**Work order:**
Which of the lines in the data below contain the string "librarians"? Copy each of them.

**Records for this task:**
____

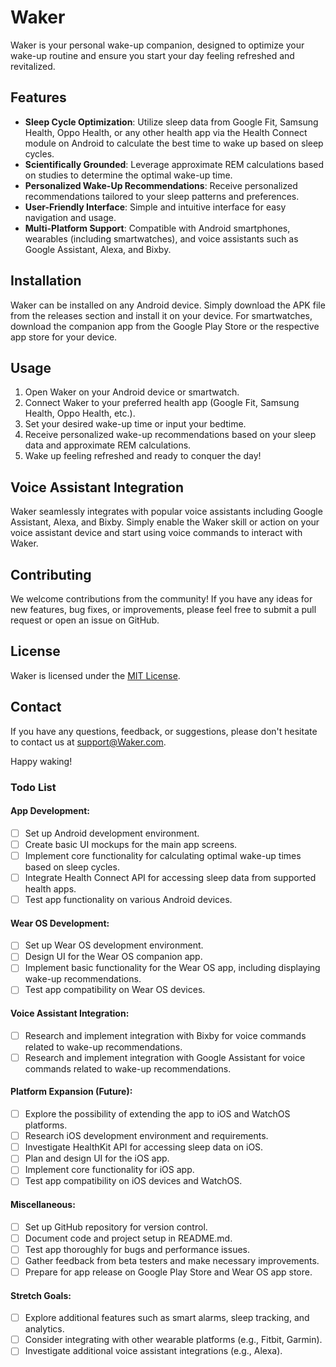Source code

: # Waker

Waker is your personal wake-up companion, designed to optimize your wake-up routine and ensure you start your day feeling refreshed and revitalized.

## Features

- **Sleep Cycle Optimization**: Utilize sleep data from Google Fit, Samsung Health, Oppo Health, or any other health app via the Health Connect module on Android to calculate the best time to wake up based on sleep cycles.
- **Scientifically Grounded**: Leverage approximate REM calculations based on studies to determine the optimal wake-up time.
- **Personalized Wake-Up Recommendations**: Receive personalized recommendations tailored to your sleep patterns and preferences.
- **User-Friendly Interface**: Simple and intuitive interface for easy navigation and usage.
- **Multi-Platform Support**: Compatible with Android smartphones, wearables (including smartwatches), and voice assistants such as Google Assistant, Alexa, and Bixby.

## Installation

Waker can be installed on any Android device. Simply download the APK file from the releases section and install it on your device. For smartwatches, download the companion app from the Google Play Store or the respective app store for your device.

## Usage

1. Open Waker on your Android device or smartwatch.
2. Connect Waker to your preferred health app (Google Fit, Samsung Health, Oppo Health, etc.).
3. Set your desired wake-up time or input your bedtime.
4. Receive personalized wake-up recommendations based on your sleep data and approximate REM calculations.
5. Wake up feeling refreshed and ready to conquer the day!

## Voice Assistant Integration

Waker seamlessly integrates with popular voice assistants including Google Assistant, Alexa, and Bixby. Simply enable the Waker skill or action on your voice assistant device and start using voice commands to interact with Waker.

## Contributing

We welcome contributions from the community! If you have any ideas for new features, bug fixes, or improvements, please feel free to submit a pull request or open an issue on GitHub.

## License

Waker is licensed under the [MIT License](LICENSE).

## Contact

If you have any questions, feedback, or suggestions, please don't hesitate to contact us at support@Waker.com.

Happy waking!

### Todo List

#### App Development:
- [ ] Set up Android development environment.
- [ ] Create basic UI mockups for the main app screens.
- [ ] Implement core functionality for calculating optimal wake-up times based on sleep cycles.
- [ ] Integrate Health Connect API for accessing sleep data from supported health apps.
- [ ] Test app functionality on various Android devices.

#### Wear OS Development:
- [ ] Set up Wear OS development environment.
- [ ] Design UI for the Wear OS companion app.
- [ ] Implement basic functionality for the Wear OS app, including displaying wake-up recommendations.
- [ ] Test app compatibility on Wear OS devices.

#### Voice Assistant Integration:
- [ ] Research and implement integration with Bixby for voice commands related to wake-up recommendations.
- [ ] Research and implement integration with Google Assistant for voice commands related to wake-up recommendations.

#### Platform Expansion (Future):
- [ ] Explore the possibility of extending the app to iOS and WatchOS platforms.
- [ ] Research iOS development environment and requirements.
- [ ] Investigate HealthKit API for accessing sleep data on iOS.
- [ ] Plan and design UI for the iOS app.
- [ ] Implement core functionality for iOS app.
- [ ] Test app compatibility on iOS devices and WatchOS.

#### Miscellaneous:
- [ ] Set up GitHub repository for version control.
- [ ] Document code and project setup in README.md.
- [ ] Test app thoroughly for bugs and performance issues.
- [ ] Gather feedback from beta testers and make necessary improvements.
- [ ] Prepare for app release on Google Play Store and Wear OS app store.

#### Stretch Goals:
- [ ] Explore additional features such as smart alarms, sleep tracking, and analytics.
- [ ] Consider integrating with other wearable platforms (e.g., Fitbit, Garmin).
- [ ] Investigate additional voice assistant integrations (e.g., Alexa).
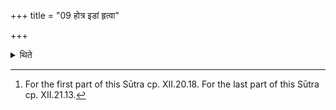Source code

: +++
title = "09 होत्र इडां हृत्वा"

+++

<details><summary>थिते</summary>

9. Having brought the Ida to the Hotr and, while going towards the Havirdhāna (-shed) (the Adhvaryu) orders Hotr̥, “Do you recite the invitatory verse for the goblets being filled.[^1]   

[^1]: For the first part of this Sūtra cp. XII.20.18. For the last part of this Sūtra cp. XII.21.13.  
</details>
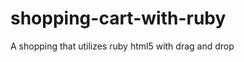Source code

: shopping-cart-with-ruby
=======================

A shopping that utilizes ruby html5 with drag and drop
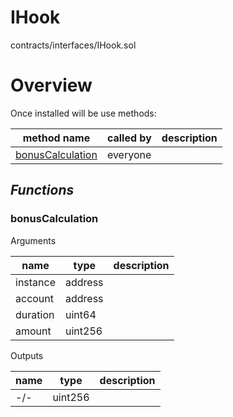 # IHook

contracts/interfaces/IHook.sol

# Overview

Once installed will be use methods:

| **method name** | **called by** | **description** |
|-|-|-|
|<a href="#bonusCalculation">bonusCalculation</a>|everyone||
## *Functions*
### bonusCalculation

Arguments

| **name** | **type** | **description** |
|-|-|-|
| instance | address |  |
| account | address |  |
| duration | uint64 |  |
| amount | uint256 |  |

Outputs

| **name** | **type** | **description** |
|-|-|-|
| -/- | uint256 |  |


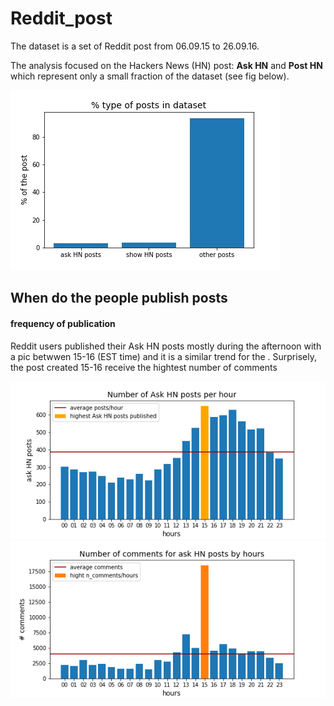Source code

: # Reddit_post


The dataset is a set of Reddit post from 06.09.15 to 26.09.16. 

The analysis focused on the Hackers News (HN) post: **Ask HN** and **Post HN** which represent only a small fraction of the dataset (see fig below). 

![Fig kind of posts](0_kind_of_posts.jpg)

## When do the people publish posts
#### frequency of publication

Reddit users published their Ask HN posts mostly during the afternoon with a pic betwwen 15-16 (EST time) and it is a similar trend for the . Surprisely, the post created 15-16 receive the hightest number of comments

![ask HN posts per hour](1.ask_posts_hour.png)![ratiocomments/ask HN posts per hour](2.comments_ask_posts_hours.png)
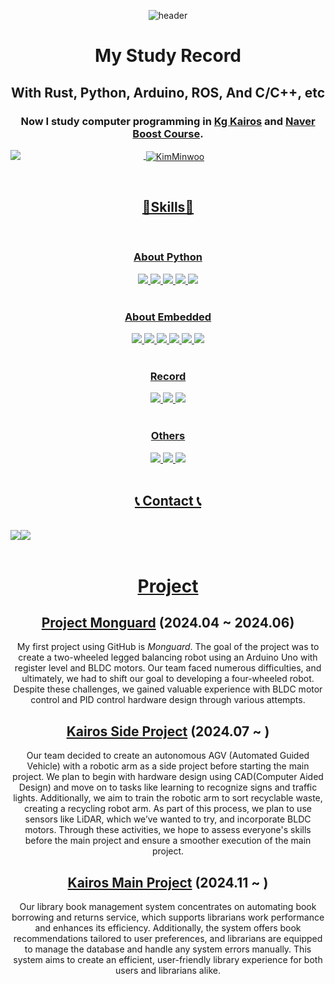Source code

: <div align="center">

![header](https://capsule-render.vercel.app/api?type=waving&text=Kim%20Minwoo&animation=scaleIn&color=timeAuto)
<div align="center">
  
  # My Study Record
  ## With Rust, Python, Arduino, ROS, And C/C++, etc
  ### Now I study computer programming in [Kg Kairos](https://kg-kairos.kr) and [Naver Boost Course](https://boostcourse.org).
  <a href="s">
    <img align = "left" src="https://github-readme-stats.vercel.app/api/top-langs/?username=KimMinwoo1214&exclude_repo=dkssud8150.github.io&layout=compact&theme=transparent" />
    <p>&nbsp;<img align = "center" src="https://github-readme-stats.vercel.app/api?username=kimminwoo1214&show_icons=true&locale=en" alt="KimMinwoo" /></p>
    <br/>
</div>
<div align="center">
  
  ## 🌟Skills🌟

<br/>

### About Python
<div align="center">
  <img src="https://img.shields.io/badge/Python-FFD43B?style=for-the-badge&logo=python&logoColor=blue">
  <img src="https://img.shields.io/badge/openCV-11557c.svg?style=for-the-badge&logo=openCV&logoColor=white">
  <img src="https://img.shields.io/badge/pandas-150458.svg?style=for-the-badge&logo=pandas&logoColor=white">
  <img src="https://img.shields.io/badge/numpy-4d77cf.svg?style=for-the-badge&logo=numpy&logoColor=white">
  <img src="https://img.shields.io/badge/TensorFlow%20-%20FF6F00?style=for-the-badge&logo=tensorflow">
</div>
<br/>

### About Embedded
<div align="center">
  <img src="https://img.shields.io/badge/ROS 1,2-22314E?style=for-the-badge&logo=ROS&logoColor=white">
  <img src="https://img.shields.io/badge/STM32%20-%20%2303234B?style=for-the-badge&logo=stmicroelectronics">
  <img src="https://img.shields.io/badge/Arduino-00878F.svg?style=for-the-badge&logo=Arduino&logoColor=white">
  <img src="https://img.shields.io/badge/Rust-black?style=for-the-badge&logo=rust&logoColor=#E57324">
  <img src="https://img.shields.io/badge/C%20-%20%23A8B9CC?style=for-the-badge&logo=C&logoColor=00599C">
  <img src="https://img.shields.io/badge/C%2B%2B%20-%20%2300599C?style=for-the-badge&logo=C%2B%2B">
</div>
<br/>

### Record
<div align="center">
  <img src="https://img.shields.io/badge/github-181717?style=for-the-badge&logo=github&logoColor=white">
  <img src="https://img.shields.io/badge/Obsidian-7C3AED?style=for-the-badge&logo=obsidian&logoColor=white">
  <img src="https://img.shields.io/badge/notion-%23000000?style=for-the-badge&logo=notion&logoColor=white">
</div>
<br/>

### Others
<div align="center">
  <img src="https://img.shields.io/badge/ubuntu-%23E95420?style=for-the-badge&logo=ubuntu&logoColor=white">
  <img src="https://img.shields.io/badge/MATLAB-0076A8?style=for-the-badge&logo=mathworks&logoColor=white">
  <img src="https://img.shields.io/badge/Fusion360-%23000000?style=for-the-badge&logo=autodesk">
</div>
<br/>

## 📞 Contact 📞 
</a>
<br/>
<div style="display:flex; flex-direction:row;">
    <a href="mailto:werkm1214@hanyang.ac.kr">
    <img src="https://img.shields.io/badge/Gmail-EA4335?style=for-the-badge&logo=Gmail&logoColor=white">
    <a href="https://www.linkedin.com/in/민우-김-8b6aa8291">  
    <img src="https://img.shields.io/badge/LinkedIn-0077B5?style=for-the-badge&logo=linkedin&logoColor=white">

</div>
<br/>

# Project

## [Project Monguard](https://github.com/MiRuAE/project_monguard) (2024.04 ~ 2024.06)
<div align="center">

  My first project using GitHub is *Monguard*. The goal of the project was to create a two-wheeled legged balancing robot using an Arduino Uno with register level and BLDC motors.
  Our team faced numerous difficulties, and ultimately, we had to shift our goal to developing a four-wheeled robot. Despite these challenges, we gained valuable experience with BLDC motor control and PID control hardware design through various attempts.
<div/>
  
## [Kairos Side Project](https://github.com/KimMinwoo1214/side_project) (2024.07 ~ )
<div align="center">

  Our team decided to create an autonomous AGV (Automated Guided Vehicle) with a robotic arm as a side project before starting the main project. 
  We plan to begin with hardware design using CAD(Computer Aided Design) and move on to tasks like learning to recognize signs and traffic lights. Additionally, we aim to train the robotic arm to sort recyclable waste, creating a recycling robot arm. 
  As part of this process, we plan to use sensors like LiDAR, which we’ve wanted to try, and incorporate BLDC motors. Through these activities, we hope to assess everyone's skills before the main project and ensure a smoother execution of the main project.


## [Kairos Main Project](https://github.com/KimMinwoo1214/kairos_main_project) (2024.11 ~ )
<div align="center">
Our library book management system concentrates on automating book borrowing and returns service, which supports librarians work performance and enhances its efficiency.
Additionally, the system offers book recommendations tailored to user preferences, and librarians are equipped to manage the database and handle any system errors manually. This system aims to create an efficient, user-friendly library experience for both users and librarians alike.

____

**Response for this exercise:**
Our library book management system concentrates on automating book borrowing and returns service, which supports librarians work performance and enhances its efficiency.
Additionally, the system offers book recommendations tailored to user preferences, and librarians are equipped to manage the database and handle any system errors manually. This system aims to create an efficient, user-friendly library experience for both users and librarians alike.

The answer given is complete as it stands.